_Activity_
Lines in the listing below containing the string "another" are to be identified and copied.
*** Block opens ***
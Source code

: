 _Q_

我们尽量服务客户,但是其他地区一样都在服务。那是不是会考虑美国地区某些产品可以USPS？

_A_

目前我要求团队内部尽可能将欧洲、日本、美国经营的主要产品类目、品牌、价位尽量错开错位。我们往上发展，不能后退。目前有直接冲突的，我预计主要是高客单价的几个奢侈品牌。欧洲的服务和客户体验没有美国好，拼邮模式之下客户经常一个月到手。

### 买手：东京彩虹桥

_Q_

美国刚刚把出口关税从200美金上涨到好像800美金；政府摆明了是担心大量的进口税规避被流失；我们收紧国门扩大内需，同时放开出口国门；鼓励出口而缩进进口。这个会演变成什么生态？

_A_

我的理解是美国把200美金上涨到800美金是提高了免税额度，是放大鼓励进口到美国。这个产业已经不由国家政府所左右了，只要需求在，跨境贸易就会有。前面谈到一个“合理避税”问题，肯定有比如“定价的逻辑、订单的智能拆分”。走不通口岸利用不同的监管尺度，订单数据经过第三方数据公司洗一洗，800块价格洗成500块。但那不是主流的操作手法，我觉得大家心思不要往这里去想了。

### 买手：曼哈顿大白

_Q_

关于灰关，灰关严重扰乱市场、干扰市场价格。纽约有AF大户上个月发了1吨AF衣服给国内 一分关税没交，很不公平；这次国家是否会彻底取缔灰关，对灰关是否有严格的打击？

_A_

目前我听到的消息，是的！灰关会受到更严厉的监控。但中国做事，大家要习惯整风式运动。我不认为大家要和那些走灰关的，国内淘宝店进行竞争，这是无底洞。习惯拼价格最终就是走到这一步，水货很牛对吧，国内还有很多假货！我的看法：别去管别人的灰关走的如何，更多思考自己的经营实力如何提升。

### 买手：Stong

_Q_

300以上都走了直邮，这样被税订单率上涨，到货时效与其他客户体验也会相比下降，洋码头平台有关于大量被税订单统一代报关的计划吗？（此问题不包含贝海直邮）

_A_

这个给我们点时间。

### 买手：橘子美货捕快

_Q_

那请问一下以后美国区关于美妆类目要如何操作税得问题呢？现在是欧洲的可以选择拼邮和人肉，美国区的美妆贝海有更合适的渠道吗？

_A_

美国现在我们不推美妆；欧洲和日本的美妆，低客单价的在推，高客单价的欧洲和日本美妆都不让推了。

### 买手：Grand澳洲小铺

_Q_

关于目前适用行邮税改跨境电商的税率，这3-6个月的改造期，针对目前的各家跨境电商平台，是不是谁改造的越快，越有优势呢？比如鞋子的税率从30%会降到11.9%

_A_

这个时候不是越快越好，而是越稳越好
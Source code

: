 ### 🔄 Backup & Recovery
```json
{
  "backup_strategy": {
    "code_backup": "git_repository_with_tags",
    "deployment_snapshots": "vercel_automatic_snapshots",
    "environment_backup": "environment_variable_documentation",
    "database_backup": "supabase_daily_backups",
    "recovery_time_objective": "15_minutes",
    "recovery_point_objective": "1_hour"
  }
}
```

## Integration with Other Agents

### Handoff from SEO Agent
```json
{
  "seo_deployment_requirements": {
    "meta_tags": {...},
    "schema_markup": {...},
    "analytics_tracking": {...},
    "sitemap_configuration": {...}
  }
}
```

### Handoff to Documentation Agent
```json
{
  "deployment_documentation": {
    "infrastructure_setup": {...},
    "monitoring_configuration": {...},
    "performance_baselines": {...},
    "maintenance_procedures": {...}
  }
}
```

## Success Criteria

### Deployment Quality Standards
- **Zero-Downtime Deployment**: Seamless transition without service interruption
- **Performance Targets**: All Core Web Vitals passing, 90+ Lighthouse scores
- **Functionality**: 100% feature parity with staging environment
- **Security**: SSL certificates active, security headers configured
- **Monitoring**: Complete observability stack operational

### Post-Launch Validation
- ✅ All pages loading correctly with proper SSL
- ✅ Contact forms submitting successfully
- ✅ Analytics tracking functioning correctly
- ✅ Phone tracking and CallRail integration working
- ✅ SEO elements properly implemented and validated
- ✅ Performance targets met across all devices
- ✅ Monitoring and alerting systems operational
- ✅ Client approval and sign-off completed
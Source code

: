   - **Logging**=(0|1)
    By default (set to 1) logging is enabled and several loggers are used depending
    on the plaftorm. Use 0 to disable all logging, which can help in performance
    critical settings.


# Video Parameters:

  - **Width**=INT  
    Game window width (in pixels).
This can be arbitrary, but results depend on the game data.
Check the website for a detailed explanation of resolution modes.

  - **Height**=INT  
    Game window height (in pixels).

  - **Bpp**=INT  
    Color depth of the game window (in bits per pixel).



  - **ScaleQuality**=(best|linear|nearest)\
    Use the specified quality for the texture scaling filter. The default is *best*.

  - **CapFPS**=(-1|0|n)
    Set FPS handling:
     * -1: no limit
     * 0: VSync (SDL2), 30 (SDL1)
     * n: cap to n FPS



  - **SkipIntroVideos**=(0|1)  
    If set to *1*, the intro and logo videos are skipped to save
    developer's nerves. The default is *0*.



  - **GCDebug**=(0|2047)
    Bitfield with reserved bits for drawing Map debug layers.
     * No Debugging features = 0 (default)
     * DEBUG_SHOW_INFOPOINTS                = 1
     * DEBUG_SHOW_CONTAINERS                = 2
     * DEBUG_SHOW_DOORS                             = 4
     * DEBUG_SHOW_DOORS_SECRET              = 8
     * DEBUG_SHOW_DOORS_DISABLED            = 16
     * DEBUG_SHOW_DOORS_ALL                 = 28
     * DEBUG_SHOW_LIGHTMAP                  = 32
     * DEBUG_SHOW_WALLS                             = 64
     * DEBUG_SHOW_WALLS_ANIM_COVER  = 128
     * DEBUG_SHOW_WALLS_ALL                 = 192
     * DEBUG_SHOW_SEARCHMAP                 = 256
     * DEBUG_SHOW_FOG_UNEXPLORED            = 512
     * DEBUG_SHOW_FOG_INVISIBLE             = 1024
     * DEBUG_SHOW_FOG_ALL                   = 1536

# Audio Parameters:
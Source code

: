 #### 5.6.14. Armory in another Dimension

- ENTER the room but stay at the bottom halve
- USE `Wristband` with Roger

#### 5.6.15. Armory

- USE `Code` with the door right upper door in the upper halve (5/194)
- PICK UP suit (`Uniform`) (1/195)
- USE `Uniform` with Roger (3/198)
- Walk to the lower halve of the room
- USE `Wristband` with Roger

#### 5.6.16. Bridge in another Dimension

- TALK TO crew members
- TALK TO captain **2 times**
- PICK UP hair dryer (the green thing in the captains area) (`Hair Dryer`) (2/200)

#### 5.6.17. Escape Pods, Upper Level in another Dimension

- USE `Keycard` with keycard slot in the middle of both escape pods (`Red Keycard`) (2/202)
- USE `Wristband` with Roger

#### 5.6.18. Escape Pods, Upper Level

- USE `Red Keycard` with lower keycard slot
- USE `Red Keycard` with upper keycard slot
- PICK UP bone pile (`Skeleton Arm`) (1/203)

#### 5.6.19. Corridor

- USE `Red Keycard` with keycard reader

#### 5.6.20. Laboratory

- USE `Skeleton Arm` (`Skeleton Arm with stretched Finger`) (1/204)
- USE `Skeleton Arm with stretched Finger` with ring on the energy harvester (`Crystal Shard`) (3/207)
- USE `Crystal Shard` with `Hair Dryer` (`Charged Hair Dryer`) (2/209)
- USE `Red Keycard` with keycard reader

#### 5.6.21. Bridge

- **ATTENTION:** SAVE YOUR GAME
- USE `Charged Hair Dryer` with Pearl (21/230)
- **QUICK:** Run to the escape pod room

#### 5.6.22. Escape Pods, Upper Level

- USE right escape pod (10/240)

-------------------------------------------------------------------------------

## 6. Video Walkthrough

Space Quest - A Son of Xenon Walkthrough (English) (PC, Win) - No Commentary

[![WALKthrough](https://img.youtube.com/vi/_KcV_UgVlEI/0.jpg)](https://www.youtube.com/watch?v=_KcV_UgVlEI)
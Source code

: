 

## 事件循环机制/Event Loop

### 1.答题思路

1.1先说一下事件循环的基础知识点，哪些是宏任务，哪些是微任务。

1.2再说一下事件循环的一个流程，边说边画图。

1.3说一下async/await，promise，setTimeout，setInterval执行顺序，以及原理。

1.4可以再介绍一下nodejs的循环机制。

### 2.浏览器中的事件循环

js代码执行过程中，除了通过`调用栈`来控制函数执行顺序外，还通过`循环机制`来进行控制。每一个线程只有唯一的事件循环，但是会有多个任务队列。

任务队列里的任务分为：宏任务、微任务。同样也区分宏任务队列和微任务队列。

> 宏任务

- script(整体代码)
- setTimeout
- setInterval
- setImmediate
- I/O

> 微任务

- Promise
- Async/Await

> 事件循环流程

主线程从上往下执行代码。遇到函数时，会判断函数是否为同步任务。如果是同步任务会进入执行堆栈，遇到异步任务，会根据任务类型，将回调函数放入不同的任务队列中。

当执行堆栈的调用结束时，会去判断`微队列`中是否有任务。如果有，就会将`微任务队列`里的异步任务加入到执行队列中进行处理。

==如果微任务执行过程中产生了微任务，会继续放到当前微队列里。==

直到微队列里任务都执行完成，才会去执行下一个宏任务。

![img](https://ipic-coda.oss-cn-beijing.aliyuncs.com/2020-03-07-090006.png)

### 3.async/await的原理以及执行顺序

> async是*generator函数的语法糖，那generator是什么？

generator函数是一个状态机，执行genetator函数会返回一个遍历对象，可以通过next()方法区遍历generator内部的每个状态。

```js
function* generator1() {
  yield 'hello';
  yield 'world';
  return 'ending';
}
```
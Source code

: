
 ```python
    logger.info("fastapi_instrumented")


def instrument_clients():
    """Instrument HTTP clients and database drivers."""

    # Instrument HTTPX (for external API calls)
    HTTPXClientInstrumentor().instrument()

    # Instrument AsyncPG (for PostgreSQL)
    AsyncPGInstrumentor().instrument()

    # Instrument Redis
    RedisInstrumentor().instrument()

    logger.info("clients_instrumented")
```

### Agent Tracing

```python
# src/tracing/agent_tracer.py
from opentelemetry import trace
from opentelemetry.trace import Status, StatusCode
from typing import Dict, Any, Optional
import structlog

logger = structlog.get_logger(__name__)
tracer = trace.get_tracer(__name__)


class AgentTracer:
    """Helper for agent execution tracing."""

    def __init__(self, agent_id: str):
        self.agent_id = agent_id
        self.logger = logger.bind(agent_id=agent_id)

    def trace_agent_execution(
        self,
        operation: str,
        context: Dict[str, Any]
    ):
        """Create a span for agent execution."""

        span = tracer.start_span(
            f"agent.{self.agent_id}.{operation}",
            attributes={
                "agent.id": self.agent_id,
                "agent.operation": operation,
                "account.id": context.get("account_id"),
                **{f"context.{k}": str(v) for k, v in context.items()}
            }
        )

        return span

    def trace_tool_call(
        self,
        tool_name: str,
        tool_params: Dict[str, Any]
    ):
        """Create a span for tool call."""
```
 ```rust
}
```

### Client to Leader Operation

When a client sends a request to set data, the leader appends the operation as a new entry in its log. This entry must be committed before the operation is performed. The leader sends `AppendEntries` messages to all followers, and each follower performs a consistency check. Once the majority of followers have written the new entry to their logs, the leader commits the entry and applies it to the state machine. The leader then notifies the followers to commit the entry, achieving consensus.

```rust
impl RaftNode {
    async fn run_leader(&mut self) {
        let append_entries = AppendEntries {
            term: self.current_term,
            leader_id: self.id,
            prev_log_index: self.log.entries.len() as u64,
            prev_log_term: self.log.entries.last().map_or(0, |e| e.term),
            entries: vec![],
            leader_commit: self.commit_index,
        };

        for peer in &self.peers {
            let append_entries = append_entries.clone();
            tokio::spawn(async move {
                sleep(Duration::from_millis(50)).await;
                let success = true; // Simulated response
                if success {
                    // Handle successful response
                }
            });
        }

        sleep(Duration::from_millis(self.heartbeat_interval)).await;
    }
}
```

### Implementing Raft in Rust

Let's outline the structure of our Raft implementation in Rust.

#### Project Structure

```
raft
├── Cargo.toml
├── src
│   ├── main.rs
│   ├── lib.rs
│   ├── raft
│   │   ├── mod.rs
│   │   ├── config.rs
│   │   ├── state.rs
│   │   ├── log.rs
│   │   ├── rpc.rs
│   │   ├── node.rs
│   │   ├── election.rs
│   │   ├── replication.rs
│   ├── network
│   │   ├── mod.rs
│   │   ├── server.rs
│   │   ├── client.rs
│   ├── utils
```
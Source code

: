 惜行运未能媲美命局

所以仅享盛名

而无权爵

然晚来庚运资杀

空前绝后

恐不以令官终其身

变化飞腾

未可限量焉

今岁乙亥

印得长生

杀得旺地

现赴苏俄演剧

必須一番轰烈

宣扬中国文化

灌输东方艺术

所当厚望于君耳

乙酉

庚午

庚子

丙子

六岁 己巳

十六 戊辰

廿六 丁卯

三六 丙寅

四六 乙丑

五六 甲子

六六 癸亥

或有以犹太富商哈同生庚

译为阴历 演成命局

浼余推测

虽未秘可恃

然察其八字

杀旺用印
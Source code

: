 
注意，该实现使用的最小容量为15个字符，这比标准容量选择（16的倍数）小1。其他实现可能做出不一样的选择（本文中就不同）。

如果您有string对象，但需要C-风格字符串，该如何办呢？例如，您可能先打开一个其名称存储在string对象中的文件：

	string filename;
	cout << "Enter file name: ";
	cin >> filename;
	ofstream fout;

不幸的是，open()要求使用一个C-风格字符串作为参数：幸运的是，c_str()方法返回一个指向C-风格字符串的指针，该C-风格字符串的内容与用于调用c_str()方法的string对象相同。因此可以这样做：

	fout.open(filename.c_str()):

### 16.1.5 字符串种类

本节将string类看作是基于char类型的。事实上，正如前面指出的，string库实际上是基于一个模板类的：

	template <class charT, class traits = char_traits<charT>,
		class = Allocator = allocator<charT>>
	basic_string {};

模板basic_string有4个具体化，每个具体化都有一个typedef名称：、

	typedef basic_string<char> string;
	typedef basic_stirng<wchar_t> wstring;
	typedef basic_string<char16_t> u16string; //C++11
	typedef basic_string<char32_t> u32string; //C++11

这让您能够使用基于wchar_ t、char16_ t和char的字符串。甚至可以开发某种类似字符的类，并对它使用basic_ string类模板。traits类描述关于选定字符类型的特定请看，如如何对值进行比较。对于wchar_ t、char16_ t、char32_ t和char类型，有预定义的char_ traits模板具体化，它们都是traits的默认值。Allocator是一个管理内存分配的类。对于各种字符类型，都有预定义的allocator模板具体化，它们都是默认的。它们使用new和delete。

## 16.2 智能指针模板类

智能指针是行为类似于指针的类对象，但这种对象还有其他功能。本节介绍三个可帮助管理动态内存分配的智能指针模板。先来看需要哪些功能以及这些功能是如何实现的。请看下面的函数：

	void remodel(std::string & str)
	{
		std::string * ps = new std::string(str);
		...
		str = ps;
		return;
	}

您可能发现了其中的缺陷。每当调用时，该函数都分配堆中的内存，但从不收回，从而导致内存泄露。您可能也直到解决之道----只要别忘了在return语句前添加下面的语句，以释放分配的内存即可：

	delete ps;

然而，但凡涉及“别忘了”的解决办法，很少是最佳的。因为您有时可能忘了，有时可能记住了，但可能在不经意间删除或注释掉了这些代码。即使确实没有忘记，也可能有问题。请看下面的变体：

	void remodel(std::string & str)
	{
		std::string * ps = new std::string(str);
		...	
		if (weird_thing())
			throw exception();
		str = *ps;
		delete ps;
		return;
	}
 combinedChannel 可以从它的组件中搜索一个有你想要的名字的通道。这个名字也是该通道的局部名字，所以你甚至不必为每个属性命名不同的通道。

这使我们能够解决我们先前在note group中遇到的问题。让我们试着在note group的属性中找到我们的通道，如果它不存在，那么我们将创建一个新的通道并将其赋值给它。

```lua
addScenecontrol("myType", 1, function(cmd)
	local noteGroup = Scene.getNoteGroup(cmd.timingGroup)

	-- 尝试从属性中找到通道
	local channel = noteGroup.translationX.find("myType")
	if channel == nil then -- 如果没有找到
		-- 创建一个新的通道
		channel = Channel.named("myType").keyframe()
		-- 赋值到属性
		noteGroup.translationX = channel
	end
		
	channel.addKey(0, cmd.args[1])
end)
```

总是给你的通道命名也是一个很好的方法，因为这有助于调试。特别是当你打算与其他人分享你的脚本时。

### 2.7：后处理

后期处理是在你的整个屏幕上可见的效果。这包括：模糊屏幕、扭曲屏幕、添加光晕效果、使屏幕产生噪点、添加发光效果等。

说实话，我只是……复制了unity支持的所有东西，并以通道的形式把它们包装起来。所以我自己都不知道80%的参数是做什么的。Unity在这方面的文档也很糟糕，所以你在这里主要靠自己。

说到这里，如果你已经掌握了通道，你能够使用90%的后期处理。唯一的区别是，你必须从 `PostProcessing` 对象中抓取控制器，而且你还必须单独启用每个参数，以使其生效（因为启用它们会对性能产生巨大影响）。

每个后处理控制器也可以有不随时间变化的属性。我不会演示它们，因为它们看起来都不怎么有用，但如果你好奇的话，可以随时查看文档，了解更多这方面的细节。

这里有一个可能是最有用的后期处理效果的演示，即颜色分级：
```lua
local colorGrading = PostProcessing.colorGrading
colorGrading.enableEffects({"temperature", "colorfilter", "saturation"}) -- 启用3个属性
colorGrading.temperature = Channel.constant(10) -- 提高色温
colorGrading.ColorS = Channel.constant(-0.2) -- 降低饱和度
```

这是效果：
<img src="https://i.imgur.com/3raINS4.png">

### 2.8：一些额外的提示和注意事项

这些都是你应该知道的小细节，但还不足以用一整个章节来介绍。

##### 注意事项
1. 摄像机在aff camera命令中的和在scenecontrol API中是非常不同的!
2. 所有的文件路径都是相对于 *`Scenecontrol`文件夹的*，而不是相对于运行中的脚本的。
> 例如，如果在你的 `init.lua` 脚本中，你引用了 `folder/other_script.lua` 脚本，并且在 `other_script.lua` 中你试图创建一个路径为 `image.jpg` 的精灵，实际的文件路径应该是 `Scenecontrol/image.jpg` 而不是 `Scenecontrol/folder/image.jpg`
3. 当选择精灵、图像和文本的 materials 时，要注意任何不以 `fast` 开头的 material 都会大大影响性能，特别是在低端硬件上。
*** Block closes ***
_Answer section_
: #### 5.6.14. Armory in another Dimension
#### 5.6.16. Bridge in another Dimension
#### 5.6.17. Escape Pods, Upper Level in another Dimension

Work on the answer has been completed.